Lauren Samanie: [00:40:49] You totally lied to me. And he was like, Well, something’s happened. And I was like, Yeah, something’s do. So I had my little man and I did not want to let anybody else raise him. Like I didn’t want to take him to daycare. I didn’t want to have to do any of that. I wanted to. I had always dreamed of being a stay at home mom. But you can’t do that when you’re a single mom and you’re only 22. And so it worked out that the chiropractors office was only three days a week, and I lived close enough that I would be able to go and take my lunch break at home and be with him. And my mom was at home with him. So it was it was great for me. And so after about a year, I started my own massage practice. I was ready to really dive into that massage and I loved it. And still to this day, I still love it. But I had my own massage practice for almost, almost seven years. And then last August, unfortunately, I had a very bad back injury. All we can really find out or all the doctors can really tell me is that I just overused my back because I was diagnosed with fibromyalgia when I was 23 and I never took any medicine. I didn’t do the normal treatment for it.
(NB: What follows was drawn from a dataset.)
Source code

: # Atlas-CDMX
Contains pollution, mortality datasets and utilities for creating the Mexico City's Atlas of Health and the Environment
Lauren Samanie: [00:42:15] I just took care of it on my own. I did some diet changes, I exercised and everything and then in August, because of the overuse of so much, my body was just like, You’re done. You can’t you really can’t do this anymore. And I was really, really mad because I didn’t feel like I was working whenever I did massage. I absolutely loved it when y’all were talking about that whole passion thing. That was me. I loved it. I could not wait to get to work. I could not wait to be able to watch those people change. And it was because of what God had given me, the gift of healing and everything. And then I felt like it was completely ripped away from me. But it wasn’t ripped away from me because I still had it. I just couldn’t use it anymore. And I was mad. I went into a very deep depression and I was really mad because I’m still a single mom and I can’t can’t work. I can’t. I couldn’t do anything. And I was like, okay, well, maybe if I just take a couple months off and just really rest. No, it got worse and it just kept getting worse. And I was like, okay, God, well, then what am I supposed to do? So I started what was a hobby and like a creative outlet for me. One of my friends, Anna, she told me, Hey, you should start a really like an actual business out of this.
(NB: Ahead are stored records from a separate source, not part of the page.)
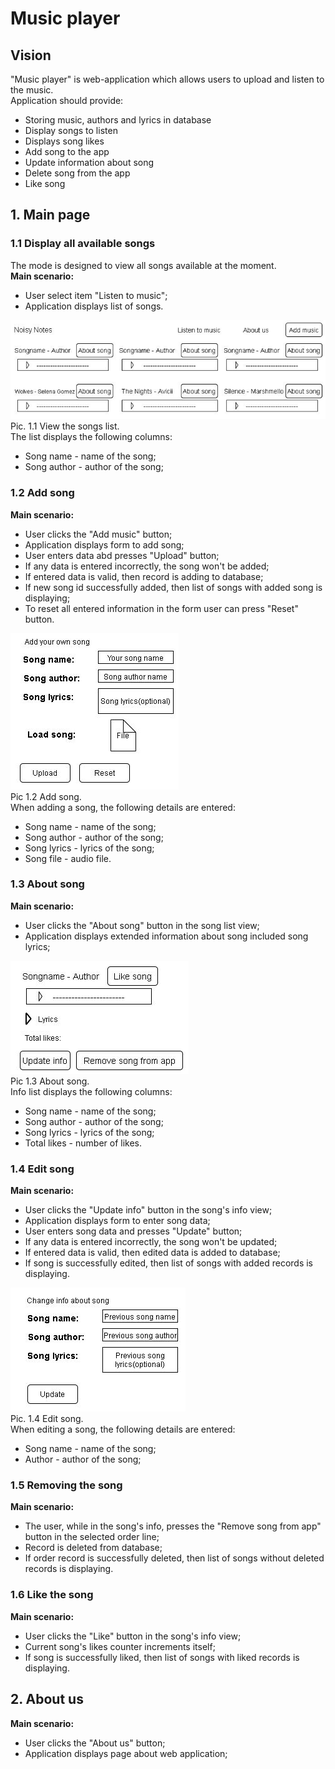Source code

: # Music player
## Vision 
"Music player" is web-application which allows users to upload and listen to the music.</br>
Application should provide:
* Storing music, authors and lyrics in database
* Display songs to listen
* Displays song likes
* Add song to the app
* Update information about song
* Delete song from the app
* Like song

## 1. Main page
### 1.1 Display all available songs
The mode is designed to view all songs available at the moment. 
<br>
**Main scenario:** 
* User select item "Listen to music";
* Application displays list of songs. 

![Cant load file](img/index_page.JPG) <br>
Pic. 1.1 View the songs list.<br>
The list displays the following columns:<br>
* Song name - name of the song;
* Song author - author of the song;<br>
### 1.2 Add song

**Main scenario:** 
* User clicks the "Add music" button;
* Application displays form to add song;
* User enters data abd presses "Upload" button;
* If any data is entered incorrectly, the song won't be added;
* If entered data is valid, then record is adding to database;
* If new song id successfully added, then list of songs with added song is displaying;
* To reset all entered information in the form user can press "Reset" button.

![Can't load file](img/add_song.JPG)<br>
Pic 1.2 Add song. <br>
When adding a song, the following details are entered: <br>
* Song name - name of the song;
* Song author - author of the song;
* Song lyrics - lyrics of the song;
* Song file - audio file.

### 1.3 About song

**Main scenario:**
* User clicks the "About song" button in the song list view;
* Application displays extended information about song included song lyrics;

![Can't load file](img/about_song.JPG)<br>
Pic 1.3 About song. <br>
Info list displays the following columns:<br>
* Song name - name of the song;
* Song author - author of the song;
* Song lyrics - lyrics of the song;
* Total likes - number of likes. <br>

### 1.4 Edit song

**Main scenario:**
* User clicks the "Update info" button in the song's info view;
* Application displays form to enter song data;
* User enters song data and presses "Update" button;
* If any data is entered incorrectly, the song won't be updated;
* If entered data is valid, then edited data is added to database;
* If song is successfully edited, then list of songs with added records is displaying.

![Can't load file.](img/update_song.JPG)<br>
Pic. 1.4 Edit song.<br>
When editing a song, the following details are entered:
* Song name - name of the song;
* Author - author of the song;

### 1.5 Removing the song

**Main scenario:**
* The user, while in the song's info, presses the "Remove song from app" button in the selected order line;
* Record is deleted from database;
* If order record is successfully deleted, then list of songs without deleted records is displaying.

### 1.6 Like the song

**Main scenario:**
* User clicks the "Like" button in the song's info view;
* Current song's likes counter increments itself;
* If song is successfully liked, then list of songs with liked records is displaying.

## 2. About us

**Main scenario:**
* User clicks the "About us" button;
* Application displays page about web application;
Lauren Samanie: [00:43:41] And I was like, Oh, I don’t know about that. She’s like, No, I think it would be really good. And we can gear it towards businesses, not just personal items, but let’s do businesses where you take the businesses logo and you put it on the promotional items, whether it be t shirts, cups, bags, you know, whatever the thing is. And I was like, okay, let’s do it. Well, that was really slow. Um, it yeah, everybody and their mom can do this. So it’s very, it’s a very competitive thing. And so, and I am not a competitive person. If you want to use somebody else, by all means, do it. I’m good, you know? Um, but it was something that I loved doing. Still, it was still a really good creative hobby for me. And so I did that. And then she started asking me about like, Well, what else can you do? And, and I was like, I really miss the business side of stuff because I can actually do it. Um, I love being in the details and being in the, in the midst of all of the chaos and being able to organize it and, and it be beautiful for everybody else to see. But I’ve got all the craziness with me, you know? And so that’s where Faithful Hands came from.

Brian Pruett: [00:45:02] Well, you I’m going to disagree with you on one thing, because you said everybody and their mother can do the promotional items. I had a business doing promotional items and it was an absolutely pain in the patootie. Oh, because of the details on the back end of the promotional items sites. So you can have all of it. Trust me. Thanks.

Lauren Samanie: [00:45:18] So I’ll.

Brian Pruett: [00:45:19] Take it. Yes. Um, no. So, I mean, that’s. That’s great. So faithful hands share with somebody. Obviously it’s in the name, but share with somebody who might not know what a virtual assistant does.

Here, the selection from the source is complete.